### EXERCISE AIM
The whole listing is to be repeated exactly. Add nothing.

### INPUT DATA
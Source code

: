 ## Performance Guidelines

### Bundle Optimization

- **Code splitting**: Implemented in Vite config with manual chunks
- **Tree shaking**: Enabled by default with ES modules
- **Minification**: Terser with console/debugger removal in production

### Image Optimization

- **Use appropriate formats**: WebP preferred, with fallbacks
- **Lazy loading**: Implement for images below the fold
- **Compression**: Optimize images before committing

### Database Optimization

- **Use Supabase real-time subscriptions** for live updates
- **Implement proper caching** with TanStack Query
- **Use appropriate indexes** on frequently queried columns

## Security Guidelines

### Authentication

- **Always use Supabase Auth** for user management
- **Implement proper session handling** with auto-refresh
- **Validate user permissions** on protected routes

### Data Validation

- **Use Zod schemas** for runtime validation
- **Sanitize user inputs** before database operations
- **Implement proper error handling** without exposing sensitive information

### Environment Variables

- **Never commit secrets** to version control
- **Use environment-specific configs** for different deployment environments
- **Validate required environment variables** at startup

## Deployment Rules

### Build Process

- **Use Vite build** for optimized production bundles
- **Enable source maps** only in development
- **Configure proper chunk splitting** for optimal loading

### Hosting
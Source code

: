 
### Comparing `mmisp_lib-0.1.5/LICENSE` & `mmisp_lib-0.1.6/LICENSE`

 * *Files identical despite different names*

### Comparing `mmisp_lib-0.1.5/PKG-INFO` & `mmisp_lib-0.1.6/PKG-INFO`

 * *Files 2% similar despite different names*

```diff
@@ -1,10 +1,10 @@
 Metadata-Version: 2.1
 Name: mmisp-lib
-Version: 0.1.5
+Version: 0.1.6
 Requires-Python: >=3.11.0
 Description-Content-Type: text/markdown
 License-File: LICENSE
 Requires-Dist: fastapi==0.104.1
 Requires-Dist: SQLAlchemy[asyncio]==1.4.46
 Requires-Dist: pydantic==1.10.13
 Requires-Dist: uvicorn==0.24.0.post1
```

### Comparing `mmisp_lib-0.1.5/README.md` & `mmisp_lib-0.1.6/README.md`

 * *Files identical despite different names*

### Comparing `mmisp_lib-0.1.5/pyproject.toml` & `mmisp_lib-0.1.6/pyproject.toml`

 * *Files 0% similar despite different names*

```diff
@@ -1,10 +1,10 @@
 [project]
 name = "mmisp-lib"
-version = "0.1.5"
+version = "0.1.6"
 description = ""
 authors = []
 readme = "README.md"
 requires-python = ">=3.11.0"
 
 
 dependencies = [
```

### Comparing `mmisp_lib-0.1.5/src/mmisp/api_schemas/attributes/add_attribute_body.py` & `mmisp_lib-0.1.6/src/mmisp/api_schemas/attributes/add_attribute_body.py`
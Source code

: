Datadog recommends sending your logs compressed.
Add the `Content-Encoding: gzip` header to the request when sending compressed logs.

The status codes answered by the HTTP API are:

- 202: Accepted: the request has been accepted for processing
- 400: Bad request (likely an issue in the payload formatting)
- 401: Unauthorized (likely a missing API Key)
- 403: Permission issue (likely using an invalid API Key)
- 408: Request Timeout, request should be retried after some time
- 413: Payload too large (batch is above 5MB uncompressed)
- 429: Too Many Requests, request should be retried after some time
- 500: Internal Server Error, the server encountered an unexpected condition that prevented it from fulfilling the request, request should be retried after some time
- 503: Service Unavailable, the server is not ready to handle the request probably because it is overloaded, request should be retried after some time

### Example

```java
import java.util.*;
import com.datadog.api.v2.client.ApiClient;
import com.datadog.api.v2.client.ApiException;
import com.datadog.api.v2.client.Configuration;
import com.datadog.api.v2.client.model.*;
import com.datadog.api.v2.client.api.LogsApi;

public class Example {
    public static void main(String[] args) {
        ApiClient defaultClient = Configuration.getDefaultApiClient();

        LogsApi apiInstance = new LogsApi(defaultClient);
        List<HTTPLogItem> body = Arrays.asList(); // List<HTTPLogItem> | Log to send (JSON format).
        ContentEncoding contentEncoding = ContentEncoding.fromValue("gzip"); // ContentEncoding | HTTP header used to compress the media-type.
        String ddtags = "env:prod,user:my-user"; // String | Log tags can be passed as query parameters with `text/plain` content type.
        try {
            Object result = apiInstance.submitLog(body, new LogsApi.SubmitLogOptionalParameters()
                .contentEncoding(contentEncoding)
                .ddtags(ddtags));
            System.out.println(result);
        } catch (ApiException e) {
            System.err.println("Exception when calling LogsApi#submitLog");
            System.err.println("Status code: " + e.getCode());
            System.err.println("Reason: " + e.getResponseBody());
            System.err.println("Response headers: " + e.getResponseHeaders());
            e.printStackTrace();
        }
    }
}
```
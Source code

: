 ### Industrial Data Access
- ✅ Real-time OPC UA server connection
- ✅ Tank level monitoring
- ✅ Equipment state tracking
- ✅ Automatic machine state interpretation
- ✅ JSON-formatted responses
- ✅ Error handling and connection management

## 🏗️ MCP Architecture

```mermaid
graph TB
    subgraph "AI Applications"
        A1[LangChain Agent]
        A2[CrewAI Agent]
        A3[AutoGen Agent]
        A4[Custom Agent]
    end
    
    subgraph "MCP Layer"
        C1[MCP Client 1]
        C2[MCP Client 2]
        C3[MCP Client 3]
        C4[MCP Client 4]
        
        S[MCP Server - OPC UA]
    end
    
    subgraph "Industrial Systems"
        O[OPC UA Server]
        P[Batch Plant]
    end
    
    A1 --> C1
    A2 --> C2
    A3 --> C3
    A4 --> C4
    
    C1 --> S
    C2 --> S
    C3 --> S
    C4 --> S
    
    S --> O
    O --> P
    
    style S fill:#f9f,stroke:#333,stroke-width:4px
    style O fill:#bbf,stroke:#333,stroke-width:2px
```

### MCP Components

### RESPONSE FOR THIS EXERCISE
Source code

: ## Performance Guidelines

### Bundle Optimization

- **Code splitting**: Implemented in Vite config with manual chunks
- **Tree shaking**: Enabled by default with ES modules
- **Minification**: Terser with console/debugger removal in production

### Image Optimization

- **Use appropriate formats**: WebP preferred, with fallbacks
- **Lazy loading**: Implement for images below the fold
- **Compression**: Optimize images before committing

### Database Optimization

- **Use Supabase real-time subscriptions** for live updates
- **Implement proper caching** with TanStack Query
- **Use appropriate indexes** on frequently queried columns

## Security Guidelines

### Authentication

- **Always use Supabase Auth** for user management
- **Implement proper session handling** with auto-refresh
- **Validate user permissions** on protected routes

### Data Validation

- **Use Zod schemas** for runtime validation
- **Sanitize user inputs** before database operations
- **Implement proper error handling** without exposing sensitive information

### Environment Variables

- **Never commit secrets** to version control
- **Use environment-specific configs** for different deployment environments
- **Validate required environment variables** at startup

## Deployment Rules

### Build Process

- **Use Vite build** for optimized production bundles
- **Enable source maps** only in development
- **Configure proper chunk splitting** for optimal loading

### Hosting
Source code

: 
### Comparing `mmisp_lib-0.1.5/LICENSE` & `mmisp_lib-0.1.6/LICENSE`

 * *Files identical despite different names*

### Comparing `mmisp_lib-0.1.5/PKG-INFO` & `mmisp_lib-0.1.6/PKG-INFO`

 * *Files 2% similar despite different names*

```diff
@@ -1,10 +1,10 @@
 Metadata-Version: 2.1
 Name: mmisp-lib
-Version: 0.1.5
+Version: 0.1.6
 Requires-Python: >=3.11.0
 Description-Content-Type: text/markdown
 License-File: LICENSE
 Requires-Dist: fastapi==0.104.1
 Requires-Dist: SQLAlchemy[asyncio]==1.4.46
 Requires-Dist: pydantic==1.10.13
 Requires-Dist: uvicorn==0.24.0.post1
```

### Comparing `mmisp_lib-0.1.5/README.md` & `mmisp_lib-0.1.6/README.md`

 * *Files identical despite different names*

### Comparing `mmisp_lib-0.1.5/pyproject.toml` & `mmisp_lib-0.1.6/pyproject.toml`

 * *Files 0% similar despite different names*

```diff
@@ -1,10 +1,10 @@
 [project]
 name = "mmisp-lib"
-version = "0.1.5"
+version = "0.1.6"
 description = ""
 authors = []
 readme = "README.md"
 requires-python = ">=3.11.0"
 
 
 dependencies = [
```

### Comparing `mmisp_lib-0.1.5/src/mmisp/api_schemas/attributes/add_attribute_body.py` & `mmisp_lib-0.1.6/src/mmisp/api_schemas/attributes/add_attribute_body.py`
Source code

:Datadog recommends sending your logs compressed.
Add the `Content-Encoding: gzip` header to the request when sending compressed logs.

The status codes answered by the HTTP API are:

- 202: Accepted: the request has been accepted for processing
- 400: Bad request (likely an issue in the payload formatting)
- 401: Unauthorized (likely a missing API Key)
- 403: Permission issue (likely using an invalid API Key)
- 408: Request Timeout, request should be retried after some time
- 413: Payload too large (batch is above 5MB uncompressed)
- 429: Too Many Requests, request should be retried after some time
- 500: Internal Server Error, the server encountered an unexpected condition that prevented it from fulfilling the request, request should be retried after some time
- 503: Service Unavailable, the server is not ready to handle the request probably because it is overloaded, request should be retried after some time

### Example

```java
import java.util.*;
import com.datadog.api.v2.client.ApiClient;
import com.datadog.api.v2.client.ApiException;
import com.datadog.api.v2.client.Configuration;
import com.datadog.api.v2.client.model.*;
import com.datadog.api.v2.client.api.LogsApi;

public class Example {
    public static void main(String[] args) {
        ApiClient defaultClient = Configuration.getDefaultApiClient();

        LogsApi apiInstance = new LogsApi(defaultClient);
        List<HTTPLogItem> body = Arrays.asList(); // List<HTTPLogItem> | Log to send (JSON format).
        ContentEncoding contentEncoding = ContentEncoding.fromValue("gzip"); // ContentEncoding | HTTP header used to compress the media-type.
        String ddtags = "env:prod,user:my-user"; // String | Log tags can be passed as query parameters with `text/plain` content type.
        try {
            Object result = apiInstance.submitLog(body, new LogsApi.SubmitLogOptionalParameters()
                .contentEncoding(contentEncoding)
                .ddtags(ddtags));
            System.out.println(result);
        } catch (ApiException e) {
            System.err.println("Exception when calling LogsApi#submitLog");
            System.err.println("Status code: " + e.getCode());
            System.err.println("Reason: " + e.getResponseBody());
            System.err.println("Response headers: " + e.getResponseHeaders());
            e.printStackTrace();
        }
    }
}
```
Source code

: ### Industrial Data Access
- ✅ Real-time OPC UA server connection
- ✅ Tank level monitoring
- ✅ Equipment state tracking
- ✅ Automatic machine state interpretation
- ✅ JSON-formatted responses
- ✅ Error handling and connection management

## 🏗️ MCP Architecture

```mermaid
graph TB
    subgraph "AI Applications"
        A1[LangChain Agent]
        A2[CrewAI Agent]
        A3[AutoGen Agent]
        A4[Custom Agent]
    end
    
    subgraph "MCP Layer"
        C1[MCP Client 1]
        C2[MCP Client 2]
        C3[MCP Client 3]
        C4[MCP Client 4]
        
        S[MCP Server - OPC UA]
    end
    
    subgraph "Industrial Systems"
        O[OPC UA Server]
        P[Batch Plant]
    end
    
    A1 --> C1
    A2 --> C2
    A3 --> C3
    A4 --> C4
    
    C1 --> S
    C2 --> S
    C3 --> S
    C4 --> S
    
    S --> O
    O --> P
    
    style S fill:#f9f,stroke:#333,stroke-width:4px
    style O fill:#bbf,stroke:#333,stroke-width:2px
```

### MCP Components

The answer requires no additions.